『学び合い』に疑問を呈する方に対して私が議論すれば、100戦100勝です。負けるわけありません。理屈は簡単です。教師一人の力量に頼る授業と、子どもたちと一緒に作り上げる授業、どちらが「まし」かという至極簡単な理屈です。
かつて、私の講義において最後に、私を論破する回を設けました(https://www.youtube.com/watch?v=fZP6WywJORc)。結局、『学び合い』の妥当性を論破できる学生(現職院生も含まれます)は皆無です。

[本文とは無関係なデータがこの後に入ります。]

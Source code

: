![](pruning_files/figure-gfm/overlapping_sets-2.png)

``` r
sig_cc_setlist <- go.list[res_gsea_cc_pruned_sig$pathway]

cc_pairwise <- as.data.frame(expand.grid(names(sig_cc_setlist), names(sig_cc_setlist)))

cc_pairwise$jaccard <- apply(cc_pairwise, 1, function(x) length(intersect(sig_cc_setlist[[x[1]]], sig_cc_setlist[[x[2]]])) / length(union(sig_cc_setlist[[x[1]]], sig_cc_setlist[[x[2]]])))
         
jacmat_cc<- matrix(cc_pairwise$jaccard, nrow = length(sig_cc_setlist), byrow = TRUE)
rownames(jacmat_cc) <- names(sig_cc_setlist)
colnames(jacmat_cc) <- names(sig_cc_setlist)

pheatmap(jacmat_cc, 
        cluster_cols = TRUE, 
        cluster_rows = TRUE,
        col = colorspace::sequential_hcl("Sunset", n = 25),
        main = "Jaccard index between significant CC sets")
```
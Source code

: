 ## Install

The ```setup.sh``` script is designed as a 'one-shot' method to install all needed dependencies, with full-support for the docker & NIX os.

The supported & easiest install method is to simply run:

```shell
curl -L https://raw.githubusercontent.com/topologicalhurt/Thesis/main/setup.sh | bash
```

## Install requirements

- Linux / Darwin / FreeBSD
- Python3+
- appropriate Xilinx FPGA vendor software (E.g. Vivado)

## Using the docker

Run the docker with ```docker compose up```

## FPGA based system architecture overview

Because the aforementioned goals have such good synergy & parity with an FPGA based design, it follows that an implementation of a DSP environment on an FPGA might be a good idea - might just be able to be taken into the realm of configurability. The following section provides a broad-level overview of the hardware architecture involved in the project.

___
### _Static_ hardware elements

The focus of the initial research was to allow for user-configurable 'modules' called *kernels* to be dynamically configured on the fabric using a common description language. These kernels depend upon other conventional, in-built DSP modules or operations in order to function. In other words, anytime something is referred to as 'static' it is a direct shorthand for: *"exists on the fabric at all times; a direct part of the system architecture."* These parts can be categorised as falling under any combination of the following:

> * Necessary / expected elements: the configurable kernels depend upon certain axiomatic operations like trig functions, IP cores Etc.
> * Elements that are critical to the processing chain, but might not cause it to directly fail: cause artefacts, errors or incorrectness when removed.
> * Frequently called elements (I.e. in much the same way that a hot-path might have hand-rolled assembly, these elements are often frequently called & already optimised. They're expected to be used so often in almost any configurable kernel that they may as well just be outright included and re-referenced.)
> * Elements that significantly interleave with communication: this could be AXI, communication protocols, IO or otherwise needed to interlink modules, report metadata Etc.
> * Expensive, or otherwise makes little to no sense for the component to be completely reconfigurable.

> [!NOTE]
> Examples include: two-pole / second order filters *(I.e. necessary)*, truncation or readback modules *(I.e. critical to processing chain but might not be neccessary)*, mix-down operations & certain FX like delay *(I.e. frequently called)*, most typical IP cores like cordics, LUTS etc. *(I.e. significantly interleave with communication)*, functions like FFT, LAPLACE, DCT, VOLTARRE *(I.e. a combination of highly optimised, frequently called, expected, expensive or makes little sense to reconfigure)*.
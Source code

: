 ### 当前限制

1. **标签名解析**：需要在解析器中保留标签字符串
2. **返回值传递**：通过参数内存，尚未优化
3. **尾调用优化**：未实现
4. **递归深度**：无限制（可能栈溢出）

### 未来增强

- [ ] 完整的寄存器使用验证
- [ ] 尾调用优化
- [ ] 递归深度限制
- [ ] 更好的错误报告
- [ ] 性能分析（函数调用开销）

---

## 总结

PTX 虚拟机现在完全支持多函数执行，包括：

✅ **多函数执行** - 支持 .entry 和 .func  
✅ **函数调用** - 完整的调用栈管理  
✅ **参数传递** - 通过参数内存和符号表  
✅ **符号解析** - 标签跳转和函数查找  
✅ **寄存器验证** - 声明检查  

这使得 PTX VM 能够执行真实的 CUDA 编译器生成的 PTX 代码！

しかし、彼らが現場で『学び合い』を実践するかといえば、おそらくしないでしょう。理由は大きくは二つです。第一は、我が身かわいさです。新しいことをやるより、周りに合わせた方が攻撃されないからです。第二は、理解は出来ても、納得していないからです。エビデンスと論理で理解させることは出来ます。しかし、納得しません。私だってそうです。振り子の周期は弦の長さによって決まりますが、おもりの重さには影響されません。そのことは微分方程式の初期段階に自身で確認の計算をしたのです。しかし、計算で結果が出たとしても、違和感があるんです。だって、10gのおもりと10tのおもりが同じと言われても納得できませんよね。
では、納得は何によって成立するか。それは周りがそれを信じるか否かなのです。もちろん集団の2.5%程度のイノベーターは理屈だけで納得します。しかし、それ以外は程度の差はあれ周りの人に影響をされます。
幸い、賛成または否定のいずれかを問わなければ、真面目に勉強している教師の中で『学び合い』を知らない人はいないでしょう。ようは、その人たちが取り入れるしか無い状態になればいいのです。近づいています。